Meanwhile, actor Morgan Freeman, who also portrayed Mandela in the 2009 big screen drama, “Invictus,” said the late president will always be remembered as one of the most respected global icons in history.
“The world has lost one of the true giants of the past century. Nelson Mandela was a man of incomparable honor, unconquerable strength, and unyielding resolve – a saint to many, a hero to all who treasure liberty, freedom and the dignity of humankind,” said Freeman, 76, whose performance alongside superstar Matt Damon in the Clint Eastwood-produced film, also earned raves reviews.
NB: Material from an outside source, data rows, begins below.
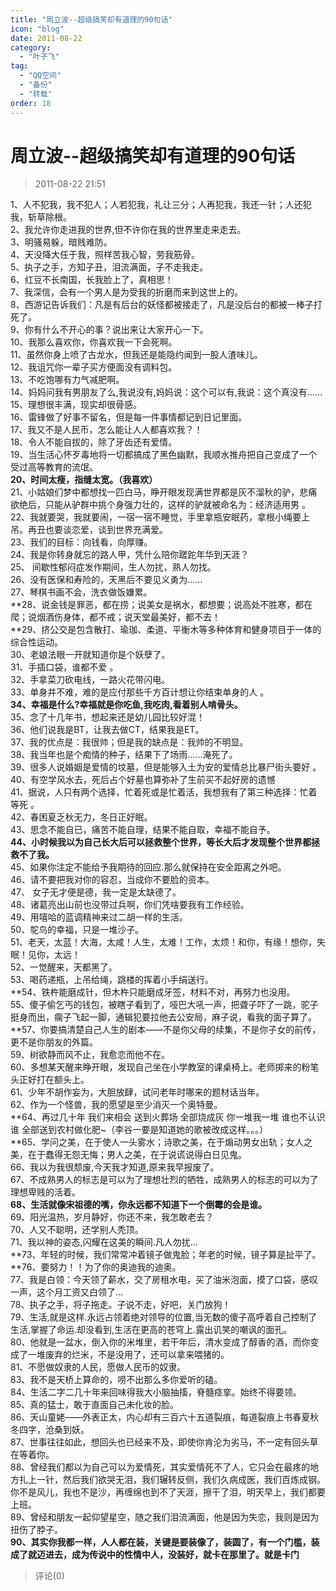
 ```yaml
---
title: "周立波--超级搞笑却有道理的90句话"
icon: "blog"
date: 2011-08-22
category:
  - "叶子飞"
tag:
  - "QQ空间"
  - "备份"
  - "转载"
order: 18
---
```

# 周立波--超级搞笑却有道理的90句话
> 2011-08-22 21:51


1、人不犯我，我不犯人；人若犯我，礼让三分；人再犯我，我还一针；人还犯我，斩草除根。  
2、我允许你走进我的世界,但不许你在我的世界里走来走去。  
3、明骚易躲，暗贱难防。  
4、天没降大任于我，照样苦我心智，劳我筋骨。  
5、执子之手，方知子丑，泪流满面，子不走我走。  
6、红豆不长南国，长我脸上了，真相思！  
7、我深信，会有一个男人是为受我的折磨而来到这世上的。  
8、西游记告诉我们：凡是有后台的妖怪都被接走了，凡是没后台的都被一棒子打死了。  
9、你有什么不开心的事？说出来让大家开心一下。  
10、我那么喜欢你，你喜欢我一下会死啊。  
11、虽然你身上喷了古龙水，但我还是能隐约闻到一股人渣味儿。  
12、我诅咒你一辈子买方便面没有调料包。  
13、不吃饱哪有力气减肥啊。  
14、妈妈问我有男朋友了么,我说没有,妈妈说：这个可以有,我说：这个真没有……  
15、理想很丰满，现实却很骨感。  
16、雷锋做了好事不留名，但是每一件事情都记到日记里面。  
17、我又不是人民币，怎么能让人人都喜欢我？！  
18、令人不能自拔的，除了牙齿还有爱情。  
19、当生活心怀歹毒地将一切都搞成了黑色幽默，我顺水推舟把自己变成了一个受过高等教育的流氓。  
**20、时间太瘦，指缝太宽。（我喜欢）**  
21、小姑娘们梦中都想找一匹白马，睁开眼发现满世界都是灰不溜秋的驴，悲痛欲绝后，只能从驴群中挑个身强力壮的，这样的驴就被命名为：经济适用男 。  
22、我就要哭，我就要闹，一宿一宿不睡觉，手里拿瓶安眠药，拿根小绳要上吊。再丑也要谈恋爱，谈到世界充满爱。  
23、我们的目标：向钱看，向厚赚。  
24、我是你转身就忘的路人甲，凭什么陪你蹉跎年华到天涯？  
25、 间歇性郁闷症发作期间，生人勿扰，熟人勿找。  
26、没有医保和寿险的，天黑后不要见义勇为……  
27、琴棋书画不会，洗衣做饭嫌累。  
**28、说金钱是罪恶，都在捞；说美女是祸水，都想要；说高处不胜寒，都在爬；说烟酒伤身体，都不戒；说天堂最美好，都不去！  
**29、挤公交是包含散打、瑜珈、柔道、平衡木等多种体育和健身项目于一体的综合性运动。  
30、老娘法眼一开就知道你是个妖孽了。  
31、手插口袋，谁都不爱 。  
32、手拿菜刀砍电线，一路火花带闪电。  
33、单身并不难，难的是应付那些千方百计想让你结束单身的人 。  
**34、幸福是什么?幸福就是你吃鱼,我吃肉,看着别人啃骨头。**  
35、念了十几年书，想起来还是幼儿园比较好混！  
36、他们说我是BT，让我去做CT，结果我是ET。  
37、我的优点是：我很帅；但是我的缺点是：我帅的不明显。  
38、我当年也是个痴情的种子，结果下了场雨……淹死了。  
39、很多人说婚姻是爱情的坟墓，但是能够入土为安的爱情总比暴尸街头要好 。  
40、有空学风水去，死后占个好墓也算弥补了生前买不起好房的遗憾  
41、据说，人只有两个选择，忙着死或是忙着活，我想我有了第三种选择：忙着等死 。  
42、春困夏乏秋无力，冬日正好眠。  
43、思念不能自已，痛苦不能自理，结果不能自取，幸福不能自予。  
**44、小时候我以为自己长大后可以拯救整个世界，等长大后才发现整个世界都拯救不了我。**  
45、如果你注定不能给予我期待的回应.那么就保持在安全距离之外吧。  
46、请不要把我对你的容忍，当成你不要脸的资本。  
47、 女子无才便是德，我一定是太缺德了。  
48、诸葛亮出山前也没带过兵啊，你们凭啥要我有工作经验。  
49、用嘻哈的蓝调精神来过二胡一样的生活。  
50、鸵鸟的幸福，只是一堆沙子。  
51、老天，太蓝！大海，太咸！人生，太难！工作，太烦！和你，有缘！想你，失眠！见你，太远！  
52、一觉醒来，天都黑了。  
53、喝药递瓶，上吊给绳，跳楼的挥着小手绢送行。  
**54、铁杵能磨成针，但木杵只能磨成牙签，材料不对，再努力也没用。  
55、傻子偷乞丐的钱包，被瞎子看到了，哑巴大吼一声，把聋子吓了一跳，驼子挺身而出，瘸子飞起一脚，通辑犯要拉他去公安局，麻子说，看我的面子算了。  
**57、你要搞清楚自己人生的剧本——不是你父母的续集，不是你子女的前传，更不是你朋友的外篇。  
59、树欲静而风不止，我愈恋而他不在。  
60、多想某天醒来睁开眼，发现自己坐在小学教室的课桌椅上。老师掷来的粉笔头正好打在额头上。  
61、少年不胡作妄为，大胆放肆，试问老年时哪来的题材话当年。  
62、作为一个怪兽，我的愿望是至少消灭一个奥特曼。  
**64、再过几十年 我们来相会 送到火葬场 全部烧成灰 你一堆我一堆 谁也不认识谁 全部送到农村做化肥~（李谷一要是知道她的歌被改成这样。。。）  
**65、学问之美，在于使人一头雾水；诗歌之美，在于煽动男女出轨；女人之美，在于蠢得无怨无悔；男人之美，在于说谎说得白日见鬼。  
66、我以为我很颓废,今天我才知道,原来我早报废了。  
67、不成熟男人的标志是可以为了理想壮烈的牺牲，成熟男人的标志的可以为了理想卑贱的活着。  
**68、生活就像宋祖德的嘴，你永远都不知道下一个倒霉的会是谁。**  
69、阳光温热，岁月静好，你还不来，我怎敢老去？  
70、人又不聪明，还学别人秃顶。  
71、我以神的姿态,闪耀在这美的瞬间.凡人勿扰…  
**73、年轻的时候，我们常常冲着镜子做鬼脸；年老的时候，镜子算是扯平了。  
**76、要努力！！为了你的奥迪我的迪奥。  
77、我是白领：今天领了薪水，交了房租水电，买了油米泡面，摸了口袋，感叹一声，这个月工资又白领了…  
78、执子之手，将子拖走。子说不走，好吧，关门放狗！  
79、生活,就是这样.永远占领着绝对领导的位置,当无数的傻子高呼着自己控制了生活,掌握了命运.却没看到,生活在更高的苍穹上.露出讥笑的嘲讽的面孔。  
80、他就是一盆水，倒入你的米堆里，若干年后，清水变成了醇香的酒，而你变成了一堆废弃的烂米，不是没用了，还可以拿来喂猪的。  
81、不愿做奴隶的人民，愿做人民币的奴隶。  
83、我不是天桥上算命的，唠不出那么多你爱听的磕。  
84、生活二字二几十年来回味得我大小脑抽搐，脊髓痉挛。始终不得要领。  
85、真的猛士，敢于直面自己未化妆的脸。  
86、天山童姥——外表正太，内心却有三百六十五道裂痕，每道裂痕上书春夏秋冬四字，沧桑到妖。  
87、世事往往如此，想回头也已经来不及，即使你肯沦为劣马，不一定有回头草在等着你。  
88、曾经我们都以为自己可以为爱情死，其实爱情死不了人，它只会在最疼的地方扎上一针，然后我们欲哭无泪，我们辗转反侧，我们久病成医，我们百炼成钢。你不是风儿，我也不是沙，再缠绵也到不了天涯，擦干了泪，明天早上，我们都要上班。  
89、曾经和朋友一起仰望星空，随之我们泪流满面，他是因为失恋，我则是因为扭伤了脖子。  
**90、其实你我都一样，人人都在装，关键是要装像了，装圆了，有一个门槛，装成了就迈进去，成为传说中的性情中人，没装好，就卡在那里了。就是卡门**
> 评论(0)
Based on the 2008 book, “Playing the Enemy,” by John Carlin, “Invictus,” chronicled Mandela’s efforts to unite post-apartheid South Africa by hosting the 1995 World Cup, which took place four years after Mandela’s release from prison and just a few months into his presidency.
“As we remember his triumphs, let us, in his memory, not just reflect on how far we’ve come, but on how far we have to go,” Freeman said. “Madiba may no longer be with us, but his journey continues on with me and with all of us.”
Other celebrities also were quick to issue statements expressing their sorrow over Mandela’s death and many expressed their reverence for him.
“His wisdom and goodness were the brightest stars in our moral galaxy,” said singer, songwriter and social activist, Harry Belafonte.
“His courage inspired us all who struggled for justice. His vision gave sight to those who otherwise might have been blinded by hate,” said Belafonte, 86.